Here’s part of the problem. Families with incomes up to 400 percent of the poverty level, but too high for Medicaid, are expected to be able to pay 9.5 percent of household income on health insurance. A family of three with an income of $73,240 is supposed to be able to afford health insurance premium costs of $6,958, with subsidies available for premium costs above that. In addition, families with incomes between 133 percent and 250 percent of the poverty level can get some federal assistance with other medical expenses such as co-payments, but only if they purchase at least a “silver” plan on the exchanges (less expensive and less comprehensive coverage than “gold” and “platinum” plans, but more expensive than the bare-bones “bronze” plans).

Ollove raises an important question of what “affordable” really means. A lower income family in Mississippi may not have to pay housing costs that are anywhere near as high as a comparably poor family living in New York City. That 9.5 percent of income for a family at 400 percent of poverty in Mississippi might be much more tolerable than 9.5 percent for a family in New York City. There may, however, be factors that reverse that equation, making health expenses for a family in Mississippi more difficult than for a New York family. Unfortunately, as Sherry Glied, the dean of New York University’s Robert F. Wagner Graduate School of Public Service, said, “It isn’t like there’s a fixed definition of affordability.”

This is ultimately the challenge of the Affordable Care Act. As the website gets operational and the Republicans run out of mechanisms to attack the legislation, the challenge will be whether the new structure of expanded health insurance coverage becomes one of affordable health insurance coverage.—Rick Cohen

  • Steven Plourde

    The UNaffordable Care Act was heralded by liberals as a mechanism to expand medical insurance to everyone, regardless of their ability to pay. Its passage was a knee-jerk reaction to the election of Scott Brown to the Senate.

    In their frenzy to pass ANY law, no one in Congress or the Senate had had read the law, already passed by the Senate. It turns out that tens of millions of Americans will still fall through the cracks.

    If the rollout looks like it will be financially burdensome to low-income folks, remember that this law was written by insurance company lobbyists! The law protects insurance company premium rates and insurance company profits. Consequently, the cost of this law will be astronomical to most American families — even if it’s only $50 per month.

    I provided care to the familes who fell through the cracks (too “wealthy” for Medicaid and not “wealthy enough” to afford medical insurance), so I realize what a stretch it was for them to pay even $10 for a doctor’s visit. Even $50 a month for ObamaCare’s exchange will break the family budget.

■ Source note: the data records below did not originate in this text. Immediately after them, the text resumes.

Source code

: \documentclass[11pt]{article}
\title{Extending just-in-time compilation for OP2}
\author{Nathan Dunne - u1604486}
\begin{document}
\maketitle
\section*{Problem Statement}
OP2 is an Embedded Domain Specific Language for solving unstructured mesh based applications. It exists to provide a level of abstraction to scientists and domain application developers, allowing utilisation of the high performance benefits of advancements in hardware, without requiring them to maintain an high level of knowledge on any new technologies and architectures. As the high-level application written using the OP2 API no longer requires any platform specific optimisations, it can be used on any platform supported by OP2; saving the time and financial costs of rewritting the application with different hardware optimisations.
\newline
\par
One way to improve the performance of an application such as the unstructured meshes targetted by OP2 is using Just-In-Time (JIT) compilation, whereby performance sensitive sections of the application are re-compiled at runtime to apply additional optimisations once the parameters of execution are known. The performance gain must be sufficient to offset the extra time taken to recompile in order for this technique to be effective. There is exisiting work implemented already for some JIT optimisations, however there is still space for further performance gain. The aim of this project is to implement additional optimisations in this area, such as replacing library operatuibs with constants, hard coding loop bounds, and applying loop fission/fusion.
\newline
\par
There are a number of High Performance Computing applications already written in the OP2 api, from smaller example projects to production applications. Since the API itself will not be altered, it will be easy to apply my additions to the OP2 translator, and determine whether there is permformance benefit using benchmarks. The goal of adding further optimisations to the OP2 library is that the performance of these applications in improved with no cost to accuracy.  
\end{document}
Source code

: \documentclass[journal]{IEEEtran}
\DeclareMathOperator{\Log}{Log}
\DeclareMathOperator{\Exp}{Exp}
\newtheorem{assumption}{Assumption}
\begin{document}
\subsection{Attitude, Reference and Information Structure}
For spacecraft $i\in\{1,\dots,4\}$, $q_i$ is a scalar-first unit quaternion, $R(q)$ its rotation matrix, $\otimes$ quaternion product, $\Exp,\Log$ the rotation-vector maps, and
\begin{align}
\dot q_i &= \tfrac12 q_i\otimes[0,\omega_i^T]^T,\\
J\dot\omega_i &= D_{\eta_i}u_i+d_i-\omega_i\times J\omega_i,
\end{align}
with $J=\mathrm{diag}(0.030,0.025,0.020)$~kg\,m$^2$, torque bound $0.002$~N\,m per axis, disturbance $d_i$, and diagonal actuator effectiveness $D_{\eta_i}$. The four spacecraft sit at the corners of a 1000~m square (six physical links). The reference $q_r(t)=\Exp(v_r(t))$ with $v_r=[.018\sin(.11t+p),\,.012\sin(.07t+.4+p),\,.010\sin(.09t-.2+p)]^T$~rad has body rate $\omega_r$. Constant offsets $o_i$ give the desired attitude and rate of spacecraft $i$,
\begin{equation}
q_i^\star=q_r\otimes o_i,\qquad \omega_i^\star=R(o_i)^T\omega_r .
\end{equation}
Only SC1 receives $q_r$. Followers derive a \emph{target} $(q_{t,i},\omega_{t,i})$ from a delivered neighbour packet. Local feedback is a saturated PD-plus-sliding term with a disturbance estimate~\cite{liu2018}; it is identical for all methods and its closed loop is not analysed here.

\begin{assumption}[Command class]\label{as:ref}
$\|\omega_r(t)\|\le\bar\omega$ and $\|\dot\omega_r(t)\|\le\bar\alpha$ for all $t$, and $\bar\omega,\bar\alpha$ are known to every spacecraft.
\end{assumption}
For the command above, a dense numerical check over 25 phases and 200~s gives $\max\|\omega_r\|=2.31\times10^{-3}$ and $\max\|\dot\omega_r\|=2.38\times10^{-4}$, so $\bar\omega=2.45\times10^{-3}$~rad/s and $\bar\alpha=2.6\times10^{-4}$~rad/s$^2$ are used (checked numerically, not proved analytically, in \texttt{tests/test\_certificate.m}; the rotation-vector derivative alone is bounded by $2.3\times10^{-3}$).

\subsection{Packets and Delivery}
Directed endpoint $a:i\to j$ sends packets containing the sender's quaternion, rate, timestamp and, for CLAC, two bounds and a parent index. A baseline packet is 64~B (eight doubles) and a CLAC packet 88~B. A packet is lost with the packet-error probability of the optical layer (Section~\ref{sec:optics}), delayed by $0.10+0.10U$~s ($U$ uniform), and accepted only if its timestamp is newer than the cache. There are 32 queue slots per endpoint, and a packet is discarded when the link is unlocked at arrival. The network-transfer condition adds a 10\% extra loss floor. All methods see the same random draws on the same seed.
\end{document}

    Under ObamaCare, no one can be denied coverage based on pre-existing conditions, but the insurance companies or exchanges can charge the going rate to cover the pre-existing conditions. Children can be covered on family plans to age 26, but the premium will not be free to keep them on the family insurance program.

    Those young, healthy folks who did not purchase insurance before will be asked to pay thousands of dollars per year to sign up for the insurance plans, but fined only $95 per year if they do not sign up. I’d pay the $95! Besides, if they develop a medical condition, they cannot be denied coverage after the medical catastrophe occurs. Financially, these people must join ObamaCare in droves and pay the full insurance premium if the program has any chance of being solvent.

  • Dennis Thompson

    This point was discussed between Hillary and Obama! They could not find a mutual agreement then.So here we are!Universal is the only way or give those who qualify access to Medicaid.It is the only way it will work as long as the economy is the way it is!Jobs jobs jobs!!!are the only way to alleviate this and Conservitatives are in the way!